Suppose $$f(t)=t^3$$, the area under the curve for $$0<=t<=4$$, estimated by using the trapezoidal rule with $$Deltat=0.5$$, is most nearly:

The trapezoidal rule is used when we want to estimate a definite integral.
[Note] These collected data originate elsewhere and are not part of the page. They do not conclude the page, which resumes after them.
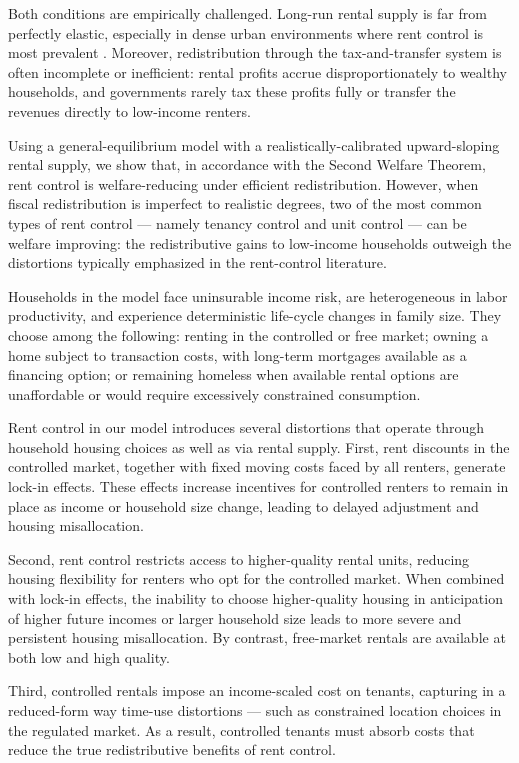 \documentclass[parskip=full]{article}
\begin{document}
Both conditions are empirically challenged. Long-run rental supply is far from perfectly elastic, especially in dense urban environments where rent control is most prevalent \citep{orr-1968,cy-1994,susin-2002,fack-2006,sy-2020,rs-2023}. Moreover, redistribution through the tax-and-transfer system is often incomplete or inefficient: rental profits accrue disproportionately to wealthy households, and governments rarely tax these profits fully or transfer the revenues directly to low-income renters.

Using a general-equilibrium model with a realistically-calibrated upward-sloping rental supply, we show that, in accordance with the Second Welfare Theorem, rent control is welfare-reducing under efficient redistribution. However, when fiscal redistribution is imperfect to realistic degrees, two of the most common types of rent control — namely tenancy control and unit control — can be welfare improving: the redistributive gains to low-income households outweigh the distortions typically emphasized in the rent-control literature.

Households in the model face uninsurable income risk, are heterogeneous in labor productivity, and experience deterministic life-cycle changes in family size. They choose among the following: renting in the controlled or free market; owning a home subject to transaction costs, with long-term mortgages available as a financing option; or remaining homeless when available rental options are unaffordable or would require excessively constrained consumption.

Rent control in our model introduces several distortions that operate through household housing choices as well as via rental supply. First, rent discounts in the controlled market, together with fixed moving costs faced by all renters, generate lock-in effects. These effects increase incentives for controlled renters to remain in place as income or household size change, leading to delayed adjustment and housing misallocation.

Second, rent control restricts access to higher-quality rental units, reducing housing flexibility for renters who opt for the controlled market. When combined with lock-in effects, the inability to choose higher-quality housing in anticipation of higher future incomes or larger household size leads to more severe and persistent housing misallocation. By contrast, free-market rentals are available at both low and high quality.

Third, controlled rentals impose an income-scaled cost on tenants, capturing in a reduced-form way time-use distortions — such as constrained location choices in the regulated market. As a result, controlled tenants must absorb costs that reduce the true redistributive benefits of rent control.
\end{document}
It essentially creates multiple trapezoids under the curve of f(t) spanning across our specified bounds. We define a subinterval length, $\Delta t$, that defines the x-axis length of each trapezoid.  

For our problem, if we know that the curve spans from  $0\le t\le 4$ and our $\Delta t$ is equal to 0.5, we have enough information to figure out how many unique trapezoids, n, we will create under our curve to estimate the definite integral:

$$\begin{gathered} \frac{b-a}{\Delta t}=n \\ \frac{4-0}{0.5}=n \\ 8 = n \end{gathered}$$

Therefore, we have 8 unique trapezoids. The equation for the trapezoidal rule with equally spaced base points is as follows:

${\int }_a^{b}f\left(x\right)dx\approx ∆x\left.open\frac{1}{2}\left[f\right(x_0)+f(x_n\left)\right]+\sum _{i=1}^{n-1}f\left(x_i\right)\right]$

Plugging in what we know at this point:

$$\begin{gathered} {\int }_0^{4}f\left(t\right)dt\approx ∆t\left.open\frac{1}{2}\left[f\right(t_0)+f(t_8\left)\right]+\sum _{i=1}^{8-1}f\left(t_i\right)\right] \\ {\int }_0^4{t}^{3}dt\approx (0.5)\left.open\frac{1}{2}\left[f\right(t_0)+f(t_8\left)\right]+\sum _{i=1}^{8-1}f\left(t_i\right)\right] \end{gathered}$$

We can all of our based points by starting at a (t = 0), adding our delta t value (0.5), until we get to b (t = 4):

$\{t_0,t_1,t_2,t_3,t_4,t_5,t_6,t_7,t_8\}=\{0, 0.5, 1, 1.5, 2, 2.5, 3, 3.5, 4\}$

Therefore:

$$\begin{gathered} {\int }_0^4{t}^{3}dt\approx (0.5)\left.open\frac{1}{2}\left[f\right(0)+f(4\left)\right]+\left[f\right(0.5)+f(1)+f(1.5)+f(2)+f(2.5)+f(3)+f(3.5\left)\right]\right] \\ {\int }_0^4{t}^{3}dt\approx (0.5)\left.open\frac{1}{2}\left[\right(0^3)+(4^3\left)\right]+\left[\right(0.5^3)+(1^3)+(1.5^3)+(2^3)+(2.5^3)+(3^3)+(3.5^3\left)\right]\right] \\ {\int }_0^4{t}^{3}dt\approx (0.5)\left.open\frac{1}{2}(0+64)+(.125+1+3.375+8+15.625+27+42.875)\right] \\ {\int }_0^4{t}^{3}dt\approx (0.5)(32+98) \\ {\int }_0^4{t}^{3}dt\approx (0.5)(32+98) \\ {\int }_0^4{t}^{3}dt\approx 65 \end{gathered}$$

Thus, the area under the curve is most nearly 65.